RECORD EXTRACTS below:
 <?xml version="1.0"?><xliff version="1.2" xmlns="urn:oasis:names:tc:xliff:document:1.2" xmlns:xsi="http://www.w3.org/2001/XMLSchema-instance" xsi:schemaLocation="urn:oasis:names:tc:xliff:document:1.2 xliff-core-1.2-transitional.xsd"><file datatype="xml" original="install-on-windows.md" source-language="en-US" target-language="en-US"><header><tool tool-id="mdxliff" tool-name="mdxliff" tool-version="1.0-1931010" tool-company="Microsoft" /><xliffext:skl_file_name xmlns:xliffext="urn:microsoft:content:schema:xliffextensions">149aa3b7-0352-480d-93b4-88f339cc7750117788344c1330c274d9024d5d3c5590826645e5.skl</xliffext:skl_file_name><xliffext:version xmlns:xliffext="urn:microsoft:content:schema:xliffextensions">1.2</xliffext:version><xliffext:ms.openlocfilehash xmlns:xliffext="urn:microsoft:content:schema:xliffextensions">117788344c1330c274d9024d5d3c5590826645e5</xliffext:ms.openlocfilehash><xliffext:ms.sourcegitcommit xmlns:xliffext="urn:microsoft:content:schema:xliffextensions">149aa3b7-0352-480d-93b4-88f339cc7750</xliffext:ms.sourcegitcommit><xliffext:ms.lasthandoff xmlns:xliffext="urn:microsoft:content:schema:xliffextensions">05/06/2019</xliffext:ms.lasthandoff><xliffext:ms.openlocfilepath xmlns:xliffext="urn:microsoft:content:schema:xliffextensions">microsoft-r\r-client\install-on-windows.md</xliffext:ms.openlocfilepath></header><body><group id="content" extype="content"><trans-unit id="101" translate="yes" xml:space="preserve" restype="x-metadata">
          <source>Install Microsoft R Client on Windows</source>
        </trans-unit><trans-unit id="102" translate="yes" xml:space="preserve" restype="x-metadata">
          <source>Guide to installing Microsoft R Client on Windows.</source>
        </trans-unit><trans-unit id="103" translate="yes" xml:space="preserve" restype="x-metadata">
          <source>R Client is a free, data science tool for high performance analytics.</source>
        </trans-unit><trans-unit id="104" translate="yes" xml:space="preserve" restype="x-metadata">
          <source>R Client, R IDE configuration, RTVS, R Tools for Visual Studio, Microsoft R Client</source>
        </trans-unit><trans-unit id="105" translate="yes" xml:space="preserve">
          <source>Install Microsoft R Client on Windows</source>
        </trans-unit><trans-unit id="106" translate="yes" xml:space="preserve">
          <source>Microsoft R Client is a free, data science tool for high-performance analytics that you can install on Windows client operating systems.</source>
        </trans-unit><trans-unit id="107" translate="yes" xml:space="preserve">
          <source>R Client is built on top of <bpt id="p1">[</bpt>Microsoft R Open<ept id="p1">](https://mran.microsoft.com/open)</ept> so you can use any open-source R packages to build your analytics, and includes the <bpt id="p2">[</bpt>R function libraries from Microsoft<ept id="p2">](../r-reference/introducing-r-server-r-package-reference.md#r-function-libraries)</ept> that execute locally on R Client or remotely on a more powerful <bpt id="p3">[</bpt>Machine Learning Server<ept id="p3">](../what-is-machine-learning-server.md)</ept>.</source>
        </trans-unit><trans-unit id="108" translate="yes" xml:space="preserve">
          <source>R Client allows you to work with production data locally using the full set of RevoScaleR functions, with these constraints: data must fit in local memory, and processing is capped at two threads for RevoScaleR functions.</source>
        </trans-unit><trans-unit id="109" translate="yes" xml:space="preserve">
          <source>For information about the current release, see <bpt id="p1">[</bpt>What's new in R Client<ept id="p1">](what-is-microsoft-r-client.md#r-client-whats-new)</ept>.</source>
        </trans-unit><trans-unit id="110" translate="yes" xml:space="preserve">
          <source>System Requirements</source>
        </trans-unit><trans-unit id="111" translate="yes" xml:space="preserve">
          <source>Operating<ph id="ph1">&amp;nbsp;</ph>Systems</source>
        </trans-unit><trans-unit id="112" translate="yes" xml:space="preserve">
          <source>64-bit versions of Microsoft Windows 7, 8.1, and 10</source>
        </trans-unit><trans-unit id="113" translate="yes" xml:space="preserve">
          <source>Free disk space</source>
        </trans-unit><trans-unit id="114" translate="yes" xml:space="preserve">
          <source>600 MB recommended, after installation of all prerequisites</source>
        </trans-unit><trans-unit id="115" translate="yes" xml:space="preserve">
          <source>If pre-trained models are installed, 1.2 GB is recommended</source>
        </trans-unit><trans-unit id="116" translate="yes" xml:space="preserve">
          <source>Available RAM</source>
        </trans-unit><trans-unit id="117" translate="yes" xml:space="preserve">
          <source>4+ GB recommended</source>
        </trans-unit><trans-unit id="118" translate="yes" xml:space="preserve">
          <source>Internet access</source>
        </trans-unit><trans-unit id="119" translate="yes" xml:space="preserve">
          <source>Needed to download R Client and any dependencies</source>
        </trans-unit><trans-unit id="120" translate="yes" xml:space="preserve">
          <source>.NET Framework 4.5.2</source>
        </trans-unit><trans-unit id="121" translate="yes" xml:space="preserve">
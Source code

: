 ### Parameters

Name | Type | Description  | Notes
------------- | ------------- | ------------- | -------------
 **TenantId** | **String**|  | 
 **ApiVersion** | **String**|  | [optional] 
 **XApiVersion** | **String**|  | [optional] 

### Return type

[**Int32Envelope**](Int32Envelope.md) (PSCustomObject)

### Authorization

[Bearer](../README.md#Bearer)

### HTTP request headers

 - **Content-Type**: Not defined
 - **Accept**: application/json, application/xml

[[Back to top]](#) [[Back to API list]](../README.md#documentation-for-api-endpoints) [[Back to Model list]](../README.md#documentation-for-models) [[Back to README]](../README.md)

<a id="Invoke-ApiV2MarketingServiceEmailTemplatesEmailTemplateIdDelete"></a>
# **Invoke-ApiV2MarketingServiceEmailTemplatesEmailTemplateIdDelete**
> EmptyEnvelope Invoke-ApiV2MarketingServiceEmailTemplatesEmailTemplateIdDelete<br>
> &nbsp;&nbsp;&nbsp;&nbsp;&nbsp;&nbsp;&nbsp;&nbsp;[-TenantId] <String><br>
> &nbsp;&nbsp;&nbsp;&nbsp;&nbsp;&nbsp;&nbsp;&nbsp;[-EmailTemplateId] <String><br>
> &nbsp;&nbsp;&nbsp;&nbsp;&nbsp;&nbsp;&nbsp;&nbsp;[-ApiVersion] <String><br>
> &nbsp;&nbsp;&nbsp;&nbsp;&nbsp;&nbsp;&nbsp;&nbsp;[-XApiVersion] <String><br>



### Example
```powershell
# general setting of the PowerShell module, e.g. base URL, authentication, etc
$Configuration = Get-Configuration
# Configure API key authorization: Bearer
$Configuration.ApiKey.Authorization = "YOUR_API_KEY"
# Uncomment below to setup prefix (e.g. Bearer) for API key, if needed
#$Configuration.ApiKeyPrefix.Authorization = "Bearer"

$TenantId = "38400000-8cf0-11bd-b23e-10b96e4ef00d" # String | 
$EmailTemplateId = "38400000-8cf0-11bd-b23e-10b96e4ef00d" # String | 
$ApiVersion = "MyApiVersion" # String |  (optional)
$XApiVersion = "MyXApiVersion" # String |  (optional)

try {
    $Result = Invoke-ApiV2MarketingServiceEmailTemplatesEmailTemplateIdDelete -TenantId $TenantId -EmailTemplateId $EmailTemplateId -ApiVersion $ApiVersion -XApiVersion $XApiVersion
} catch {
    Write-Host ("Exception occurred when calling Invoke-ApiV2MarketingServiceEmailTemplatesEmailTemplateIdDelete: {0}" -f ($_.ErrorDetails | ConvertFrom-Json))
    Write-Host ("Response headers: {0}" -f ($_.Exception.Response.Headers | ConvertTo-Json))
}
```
End of RECORD EXTRACTS.
• EXERCISE AIM
Set down every line of the listing above again, exactly as given.

• ANSWER FOR THIS EXERCISE
 <?xml version="1.0"?><xliff version="1.2" xmlns="urn:oasis:names:tc:xliff:document:1.2" xmlns:xsi="http://www.w3.org/2001/XMLSchema-instance" xsi:schemaLocation="urn:oasis:names:tc:xliff:document:1.2 xliff-core-1.2-transitional.xsd"><file datatype="xml" original="install-on-windows.md" source-language="en-US" target-language="en-US"><header><tool tool-id="mdxliff" tool-name="mdxliff" tool-version="1.0-1931010" tool-company="Microsoft" /><xliffext:skl_file_name xmlns:xliffext="urn:microsoft:content:schema:xliffextensions">149aa3b7-0352-480d-93b4-88f339cc7750117788344c1330c274d9024d5d3c5590826645e5.skl</xliffext:skl_file_name><xliffext:version xmlns:xliffext="urn:microsoft:content:schema:xliffextensions">1.2</xliffext:version><xliffext:ms.openlocfilehash xmlns:xliffext="urn:microsoft:content:schema:xliffextensions">117788344c1330c274d9024d5d3c5590826645e5</xliffext:ms.openlocfilehash><xliffext:ms.sourcegitcommit xmlns:xliffext="urn:microsoft:content:schema:xliffextensions">149aa3b7-0352-480d-93b4-88f339cc7750</xliffext:ms.sourcegitcommit><xliffext:ms.lasthandoff xmlns:xliffext="urn:microsoft:content:schema:xliffextensions">05/06/2019</xliffext:ms.lasthandoff><xliffext:ms.openlocfilepath xmlns:xliffext="urn:microsoft:content:schema:xliffextensions">microsoft-r\r-client\install-on-windows.md</xliffext:ms.openlocfilepath></header><body><group id="content" extype="content"><trans-unit id="101" translate="yes" xml:space="preserve" restype="x-metadata">
          <source>Install Microsoft R Client on Windows</source>
        </trans-unit><trans-unit id="102" translate="yes" xml:space="preserve" restype="x-metadata">
          <source>Guide to installing Microsoft R Client on Windows.</source>
        </trans-unit><trans-unit id="103" translate="yes" xml:space="preserve" restype="x-metadata">
          <source>R Client is a free, data science tool for high performance analytics.</source>
        </trans-unit><trans-unit id="104" translate="yes" xml:space="preserve" restype="x-metadata">
          <source>R Client, R IDE configuration, RTVS, R Tools for Visual Studio, Microsoft R Client</source>
        </trans-unit><trans-unit id="105" translate="yes" xml:space="preserve">
          <source>Install Microsoft R Client on Windows</source>
        </trans-unit><trans-unit id="106" translate="yes" xml:space="preserve">
          <source>Microsoft R Client is a free, data science tool for high-performance analytics that you can install on Windows client operating systems.</source>
        </trans-unit><trans-unit id="107" translate="yes" xml:space="preserve">
          <source>R Client is built on top of <bpt id="p1">[</bpt>Microsoft R Open<ept id="p1">](https://mran.microsoft.com/open)</ept> so you can use any open-source R packages to build your analytics, and includes the <bpt id="p2">[</bpt>R function libraries from Microsoft<ept id="p2">](../r-reference/introducing-r-server-r-package-reference.md#r-function-libraries)</ept> that execute locally on R Client or remotely on a more powerful <bpt id="p3">[</bpt>Machine Learning Server<ept id="p3">](../what-is-machine-learning-server.md)</ept>.</source>
        </trans-unit><trans-unit id="108" translate="yes" xml:space="preserve">
          <source>R Client allows you to work with production data locally using the full set of RevoScaleR functions, with these constraints: data must fit in local memory, and processing is capped at two threads for RevoScaleR functions.</source>
        </trans-unit><trans-unit id="109" translate="yes" xml:space="preserve">
          <source>For information about the current release, see <bpt id="p1">[</bpt>What's new in R Client<ept id="p1">](what-is-microsoft-r-client.md#r-client-whats-new)</ept>.</source>
        </trans-unit><trans-unit id="110" translate="yes" xml:space="preserve">
          <source>System Requirements</source>
        </trans-unit><trans-unit id="111" translate="yes" xml:space="preserve">
          <source>Operating<ph id="ph1">&amp;nbsp;</ph>Systems</source>
        </trans-unit><trans-unit id="112" translate="yes" xml:space="preserve">
          <source>64-bit versions of Microsoft Windows 7, 8.1, and 10</source>
        </trans-unit><trans-unit id="113" translate="yes" xml:space="preserve">
          <source>Free disk space</source>
        </trans-unit><trans-unit id="114" translate="yes" xml:space="preserve">
          <source>600 MB recommended, after installation of all prerequisites</source>
        </trans-unit><trans-unit id="115" translate="yes" xml:space="preserve">
          <source>If pre-trained models are installed, 1.2 GB is recommended</source>
        </trans-unit><trans-unit id="116" translate="yes" xml:space="preserve">
          <source>Available RAM</source>
        </trans-unit><trans-unit id="117" translate="yes" xml:space="preserve">
          <source>4+ GB recommended</source>
        </trans-unit><trans-unit id="118" translate="yes" xml:space="preserve">
          <source>Internet access</source>
        </trans-unit><trans-unit id="119" translate="yes" xml:space="preserve">
          <source>Needed to download R Client and any dependencies</source>
        </trans-unit><trans-unit id="120" translate="yes" xml:space="preserve">
          <source>.NET Framework 4.5.2</source>
        </trans-unit><trans-unit id="121" translate="yes" xml:space="preserve">
Source code

: ### Parameters

Name | Type | Description  | Notes
------------- | ------------- | ------------- | -------------
 **TenantId** | **String**|  | 
 **ApiVersion** | **String**|  | [optional] 
 **XApiVersion** | **String**|  | [optional] 

### Return type

[**Int32Envelope**](Int32Envelope.md) (PSCustomObject)

### Authorization

[Bearer](../README.md#Bearer)

### HTTP request headers

 - **Content-Type**: Not defined
 - **Accept**: application/json, application/xml

[[Back to top]](#) [[Back to API list]](../README.md#documentation-for-api-endpoints) [[Back to Model list]](../README.md#documentation-for-models) [[Back to README]](../README.md)

<a id="Invoke-ApiV2MarketingServiceEmailTemplatesEmailTemplateIdDelete"></a>
# **Invoke-ApiV2MarketingServiceEmailTemplatesEmailTemplateIdDelete**
> EmptyEnvelope Invoke-ApiV2MarketingServiceEmailTemplatesEmailTemplateIdDelete<br>
> &nbsp;&nbsp;&nbsp;&nbsp;&nbsp;&nbsp;&nbsp;&nbsp;[-TenantId] <String><br>
> &nbsp;&nbsp;&nbsp;&nbsp;&nbsp;&nbsp;&nbsp;&nbsp;[-EmailTemplateId] <String><br>
> &nbsp;&nbsp;&nbsp;&nbsp;&nbsp;&nbsp;&nbsp;&nbsp;[-ApiVersion] <String><br>
> &nbsp;&nbsp;&nbsp;&nbsp;&nbsp;&nbsp;&nbsp;&nbsp;[-XApiVersion] <String><br>



### Example
```powershell
# general setting of the PowerShell module, e.g. base URL, authentication, etc
$Configuration = Get-Configuration
# Configure API key authorization: Bearer
$Configuration.ApiKey.Authorization = "YOUR_API_KEY"
# Uncomment below to setup prefix (e.g. Bearer) for API key, if needed
#$Configuration.ApiKeyPrefix.Authorization = "Bearer"

$TenantId = "38400000-8cf0-11bd-b23e-10b96e4ef00d" # String | 
$EmailTemplateId = "38400000-8cf0-11bd-b23e-10b96e4ef00d" # String | 
$ApiVersion = "MyApiVersion" # String |  (optional)
$XApiVersion = "MyXApiVersion" # String |  (optional)

try {
    $Result = Invoke-ApiV2MarketingServiceEmailTemplatesEmailTemplateIdDelete -TenantId $TenantId -EmailTemplateId $EmailTemplateId -ApiVersion $ApiVersion -XApiVersion $XApiVersion
} catch {
    Write-Host ("Exception occurred when calling Invoke-ApiV2MarketingServiceEmailTemplatesEmailTemplateIdDelete: {0}" -f ($_.ErrorDetails | ConvertFrom-Json))
    Write-Host ("Response headers: {0}" -f ($_.Exception.Response.Headers | ConvertTo-Json))
}
```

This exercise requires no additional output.